KRICOM -Komika Ge Pamungkas dan Joshua Suherman sedang menjadi sorotan publik. Pasalnya, materi candaan kedua komika ini dianggap telah melakukan penistaan agama di stand up comedy, beberapa hari lalu.
Namun, pandangan publik ini sangat ditentang oleh akademisi Universitas Indonesia, Aristo Pangaribuan. Ketua LBH UI ini juga mengatakan unsur Pasal 156 KUHP tak terpenuhi.
Menurutnya, hal yang penting harus diperhatikan, penistaan agama dianggap terpenuhi apabila ada substansi ajaran agama yang dijelekkan maupun dikomentari salah.

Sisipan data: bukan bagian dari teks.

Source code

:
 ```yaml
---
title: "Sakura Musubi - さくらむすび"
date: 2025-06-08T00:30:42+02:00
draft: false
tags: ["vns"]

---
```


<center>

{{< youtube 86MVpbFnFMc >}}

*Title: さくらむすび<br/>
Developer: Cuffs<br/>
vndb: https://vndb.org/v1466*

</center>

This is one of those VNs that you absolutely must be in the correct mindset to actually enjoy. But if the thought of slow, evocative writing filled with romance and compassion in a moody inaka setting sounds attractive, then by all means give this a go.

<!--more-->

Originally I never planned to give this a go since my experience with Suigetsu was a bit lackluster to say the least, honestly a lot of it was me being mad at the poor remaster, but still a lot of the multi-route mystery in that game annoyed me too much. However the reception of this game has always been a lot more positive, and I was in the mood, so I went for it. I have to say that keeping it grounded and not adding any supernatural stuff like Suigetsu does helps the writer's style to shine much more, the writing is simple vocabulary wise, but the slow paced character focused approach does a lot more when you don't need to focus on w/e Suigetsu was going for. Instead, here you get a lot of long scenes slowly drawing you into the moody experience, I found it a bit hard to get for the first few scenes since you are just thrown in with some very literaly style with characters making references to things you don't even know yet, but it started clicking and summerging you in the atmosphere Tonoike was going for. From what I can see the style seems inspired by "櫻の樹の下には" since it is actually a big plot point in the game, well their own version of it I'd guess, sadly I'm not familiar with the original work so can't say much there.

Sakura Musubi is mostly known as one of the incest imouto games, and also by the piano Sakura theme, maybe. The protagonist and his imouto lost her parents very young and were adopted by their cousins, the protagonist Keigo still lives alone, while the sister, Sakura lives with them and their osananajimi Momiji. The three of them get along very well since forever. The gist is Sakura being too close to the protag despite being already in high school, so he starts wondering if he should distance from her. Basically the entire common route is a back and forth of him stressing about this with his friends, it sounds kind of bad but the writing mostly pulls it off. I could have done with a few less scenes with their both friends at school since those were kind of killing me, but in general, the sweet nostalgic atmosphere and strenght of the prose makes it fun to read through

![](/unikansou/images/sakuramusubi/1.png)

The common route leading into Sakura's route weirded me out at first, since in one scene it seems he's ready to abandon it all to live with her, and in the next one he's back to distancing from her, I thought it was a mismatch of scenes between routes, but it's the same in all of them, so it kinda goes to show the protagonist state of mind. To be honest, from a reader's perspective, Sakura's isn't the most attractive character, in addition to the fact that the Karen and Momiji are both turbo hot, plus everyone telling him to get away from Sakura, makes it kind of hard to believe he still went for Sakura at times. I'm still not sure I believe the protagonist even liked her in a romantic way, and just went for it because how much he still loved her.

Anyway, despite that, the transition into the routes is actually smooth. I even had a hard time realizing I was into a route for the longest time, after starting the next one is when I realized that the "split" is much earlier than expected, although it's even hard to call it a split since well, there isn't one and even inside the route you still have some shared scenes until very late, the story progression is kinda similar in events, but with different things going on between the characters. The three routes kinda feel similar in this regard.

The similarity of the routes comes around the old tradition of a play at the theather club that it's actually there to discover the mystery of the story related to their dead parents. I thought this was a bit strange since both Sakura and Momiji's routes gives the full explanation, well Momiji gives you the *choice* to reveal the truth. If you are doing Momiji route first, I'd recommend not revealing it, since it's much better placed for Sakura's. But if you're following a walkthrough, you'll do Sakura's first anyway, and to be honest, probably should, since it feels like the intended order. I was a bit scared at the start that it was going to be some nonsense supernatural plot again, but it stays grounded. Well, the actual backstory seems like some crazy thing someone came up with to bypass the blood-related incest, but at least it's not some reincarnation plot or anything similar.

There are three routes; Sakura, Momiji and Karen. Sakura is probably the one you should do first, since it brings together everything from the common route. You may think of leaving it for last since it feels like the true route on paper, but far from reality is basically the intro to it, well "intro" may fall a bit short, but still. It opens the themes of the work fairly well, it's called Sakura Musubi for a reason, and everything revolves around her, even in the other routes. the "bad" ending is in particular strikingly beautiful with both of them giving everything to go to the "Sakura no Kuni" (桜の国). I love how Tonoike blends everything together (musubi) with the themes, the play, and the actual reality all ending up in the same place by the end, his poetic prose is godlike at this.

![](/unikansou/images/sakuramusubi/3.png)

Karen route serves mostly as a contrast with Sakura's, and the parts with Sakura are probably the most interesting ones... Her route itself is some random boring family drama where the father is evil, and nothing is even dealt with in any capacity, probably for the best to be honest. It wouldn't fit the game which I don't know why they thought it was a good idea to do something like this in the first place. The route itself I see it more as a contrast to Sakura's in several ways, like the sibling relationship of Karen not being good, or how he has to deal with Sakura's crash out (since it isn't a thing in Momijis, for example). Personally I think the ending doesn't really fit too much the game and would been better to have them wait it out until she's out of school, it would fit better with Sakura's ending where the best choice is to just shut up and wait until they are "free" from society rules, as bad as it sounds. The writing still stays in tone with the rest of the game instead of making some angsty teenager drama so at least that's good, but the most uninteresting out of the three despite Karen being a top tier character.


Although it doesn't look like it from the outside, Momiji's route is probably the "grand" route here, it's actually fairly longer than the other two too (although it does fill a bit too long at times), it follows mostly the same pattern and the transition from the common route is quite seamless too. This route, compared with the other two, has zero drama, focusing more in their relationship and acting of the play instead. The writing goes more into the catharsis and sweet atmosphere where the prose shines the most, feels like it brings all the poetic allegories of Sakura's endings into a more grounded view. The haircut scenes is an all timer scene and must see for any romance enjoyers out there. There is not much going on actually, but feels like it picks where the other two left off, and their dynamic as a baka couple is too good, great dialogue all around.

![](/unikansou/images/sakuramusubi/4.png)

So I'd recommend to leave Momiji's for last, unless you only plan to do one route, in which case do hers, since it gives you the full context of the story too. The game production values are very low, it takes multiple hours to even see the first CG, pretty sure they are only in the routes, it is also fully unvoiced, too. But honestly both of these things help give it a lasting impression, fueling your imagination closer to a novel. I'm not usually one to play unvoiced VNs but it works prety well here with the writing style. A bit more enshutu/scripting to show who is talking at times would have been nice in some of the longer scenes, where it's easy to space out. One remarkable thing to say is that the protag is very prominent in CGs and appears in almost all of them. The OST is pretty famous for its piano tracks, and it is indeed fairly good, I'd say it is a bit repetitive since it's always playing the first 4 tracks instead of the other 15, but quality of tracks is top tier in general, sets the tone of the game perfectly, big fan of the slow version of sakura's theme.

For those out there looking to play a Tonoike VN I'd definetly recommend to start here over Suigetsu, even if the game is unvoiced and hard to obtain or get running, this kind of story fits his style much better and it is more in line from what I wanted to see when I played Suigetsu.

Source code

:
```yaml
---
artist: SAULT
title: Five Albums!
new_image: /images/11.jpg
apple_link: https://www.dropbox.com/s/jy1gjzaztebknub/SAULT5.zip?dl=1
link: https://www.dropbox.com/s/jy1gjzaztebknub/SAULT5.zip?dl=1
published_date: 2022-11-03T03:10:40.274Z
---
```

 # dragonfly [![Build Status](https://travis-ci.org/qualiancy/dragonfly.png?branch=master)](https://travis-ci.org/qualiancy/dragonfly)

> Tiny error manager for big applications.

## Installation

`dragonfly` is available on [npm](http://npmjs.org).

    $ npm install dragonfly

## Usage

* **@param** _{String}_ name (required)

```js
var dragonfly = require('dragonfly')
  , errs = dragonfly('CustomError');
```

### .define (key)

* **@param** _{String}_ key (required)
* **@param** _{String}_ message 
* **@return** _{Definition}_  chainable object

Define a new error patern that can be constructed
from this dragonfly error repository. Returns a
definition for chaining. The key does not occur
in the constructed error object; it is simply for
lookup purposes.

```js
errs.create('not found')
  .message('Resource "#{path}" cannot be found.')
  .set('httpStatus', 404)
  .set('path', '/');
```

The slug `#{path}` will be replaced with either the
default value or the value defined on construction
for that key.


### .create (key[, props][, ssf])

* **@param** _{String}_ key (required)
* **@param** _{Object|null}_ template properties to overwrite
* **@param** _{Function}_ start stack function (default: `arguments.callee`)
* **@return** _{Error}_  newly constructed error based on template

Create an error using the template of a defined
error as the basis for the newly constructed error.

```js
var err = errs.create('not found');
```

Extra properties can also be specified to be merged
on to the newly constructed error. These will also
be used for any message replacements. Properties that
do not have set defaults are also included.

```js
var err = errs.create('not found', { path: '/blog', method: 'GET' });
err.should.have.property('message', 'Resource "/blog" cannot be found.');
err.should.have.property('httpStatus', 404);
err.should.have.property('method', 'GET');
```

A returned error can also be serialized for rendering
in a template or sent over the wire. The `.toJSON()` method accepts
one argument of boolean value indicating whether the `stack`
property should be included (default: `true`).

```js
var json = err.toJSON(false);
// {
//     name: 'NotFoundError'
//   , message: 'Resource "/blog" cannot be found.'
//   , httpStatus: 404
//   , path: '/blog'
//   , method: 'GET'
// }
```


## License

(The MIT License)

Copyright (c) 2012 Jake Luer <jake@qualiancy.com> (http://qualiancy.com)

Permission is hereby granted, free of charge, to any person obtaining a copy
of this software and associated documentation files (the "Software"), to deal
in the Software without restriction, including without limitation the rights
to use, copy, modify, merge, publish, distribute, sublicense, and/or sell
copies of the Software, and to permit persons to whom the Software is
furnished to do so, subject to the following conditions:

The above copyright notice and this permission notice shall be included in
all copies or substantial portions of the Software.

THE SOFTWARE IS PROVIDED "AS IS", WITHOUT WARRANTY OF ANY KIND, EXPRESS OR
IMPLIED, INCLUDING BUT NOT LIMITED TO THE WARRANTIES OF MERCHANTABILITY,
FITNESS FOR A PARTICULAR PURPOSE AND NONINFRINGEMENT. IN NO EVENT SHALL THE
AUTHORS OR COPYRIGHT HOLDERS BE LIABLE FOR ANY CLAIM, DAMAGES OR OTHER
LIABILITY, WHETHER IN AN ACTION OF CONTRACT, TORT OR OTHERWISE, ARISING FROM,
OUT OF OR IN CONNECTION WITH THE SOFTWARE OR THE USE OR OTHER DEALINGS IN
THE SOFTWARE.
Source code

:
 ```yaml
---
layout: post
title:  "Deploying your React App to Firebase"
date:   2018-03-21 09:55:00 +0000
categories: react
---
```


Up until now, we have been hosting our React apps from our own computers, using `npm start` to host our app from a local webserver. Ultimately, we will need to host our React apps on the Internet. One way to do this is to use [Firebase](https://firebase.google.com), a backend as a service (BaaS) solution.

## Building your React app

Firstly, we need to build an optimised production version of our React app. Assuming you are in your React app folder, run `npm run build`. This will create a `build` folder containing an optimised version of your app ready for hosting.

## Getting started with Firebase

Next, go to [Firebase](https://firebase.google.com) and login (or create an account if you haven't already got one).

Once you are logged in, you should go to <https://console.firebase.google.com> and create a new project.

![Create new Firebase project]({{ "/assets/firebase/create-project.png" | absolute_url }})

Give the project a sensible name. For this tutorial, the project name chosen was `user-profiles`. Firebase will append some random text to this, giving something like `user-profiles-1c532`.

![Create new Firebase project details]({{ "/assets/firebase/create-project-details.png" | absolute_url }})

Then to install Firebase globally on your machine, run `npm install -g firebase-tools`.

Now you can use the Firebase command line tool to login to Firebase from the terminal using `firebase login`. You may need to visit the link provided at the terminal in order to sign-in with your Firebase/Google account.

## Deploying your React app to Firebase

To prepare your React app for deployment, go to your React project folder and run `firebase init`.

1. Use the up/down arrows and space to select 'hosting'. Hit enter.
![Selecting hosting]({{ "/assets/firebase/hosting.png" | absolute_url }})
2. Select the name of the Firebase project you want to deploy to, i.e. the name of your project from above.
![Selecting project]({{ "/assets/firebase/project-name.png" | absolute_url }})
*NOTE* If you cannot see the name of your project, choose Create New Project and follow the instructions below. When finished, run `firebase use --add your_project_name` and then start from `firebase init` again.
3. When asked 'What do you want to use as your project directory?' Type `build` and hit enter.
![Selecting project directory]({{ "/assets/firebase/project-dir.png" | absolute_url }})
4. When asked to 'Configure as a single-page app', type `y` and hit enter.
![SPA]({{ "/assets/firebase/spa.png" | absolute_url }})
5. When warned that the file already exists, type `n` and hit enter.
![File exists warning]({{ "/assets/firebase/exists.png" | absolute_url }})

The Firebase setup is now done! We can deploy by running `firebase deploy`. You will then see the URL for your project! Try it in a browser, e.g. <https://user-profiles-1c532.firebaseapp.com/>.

"Maksud Pasal 156 KUHP itu penistaan agama, yang dinodain itu substansi ajaran agama tertentu. Dia mengomentari perihal materi ajaran agama tersebut," ungkap Aristo saat dihubungi, Selasa (9/1/2018).
Bahkan, menurutnya, candaan Joshua Suherman itu lebih mengarah tentang pelanggaran UU Diskriminasi. Negara Indonesia telah mengatur hal tersebut dalam perundang-undangan.
"Apa yang diucapkan Joshua itu lebih pada diskriminasi, kita punya UU. Yang dia lakukan adalah menunjukkan kebencian atau rasa benci kepada orang karena perbedaan ras dan etnis," ujarnya.
Aristo pun membandingkan kasus kedua komika itu dengan kasus yang dilakukan Lia Eden dan Ahok. Hal itu adalah cerminan penempatan unsur dalam pelanggaran penistaan agama.
"Lebih dilihat niatnya, kita lihat contoh misalnya Lia Eden. Dia itu menodai agama Islam karena menafsirkan agama Islam berbeda dengan ajaran agama sebenarnya. Yang dikomentarinya adalah substansi ajaran agamanya. Sedangkan Ahok kenapa dihukum soal penistaan agama? Karena Ahok mengomentari surat Al-Maidah itu," imbuhnya.
Polemik Ge Pamungkas dan Joshua Suherman harusnya disanksi dengan sanksi sosial, seperti teguran atau permintaan maaf kepada publik. Nah, Aristo pun menegaskan jangan kerap menjadikan hukum pidana sebagai senjata utama.
"Harus kita garis bawahi bahwa tak semuanya diarahkan ke hukum pidana. Janganlah semua perbuatan harus diselesaikan dengan penjara. Mereka harus ditegur, bahwa dia salah, itu memang betul. Jadi, ingat prinsip dasar bahwa hukum pidana itu senjata terakhir dan obat terakhir untuk membuat orang jera atas perbuatannya. Masih ada sanksi-sanksi lainnya, misal sanksi sosial," tutupnya.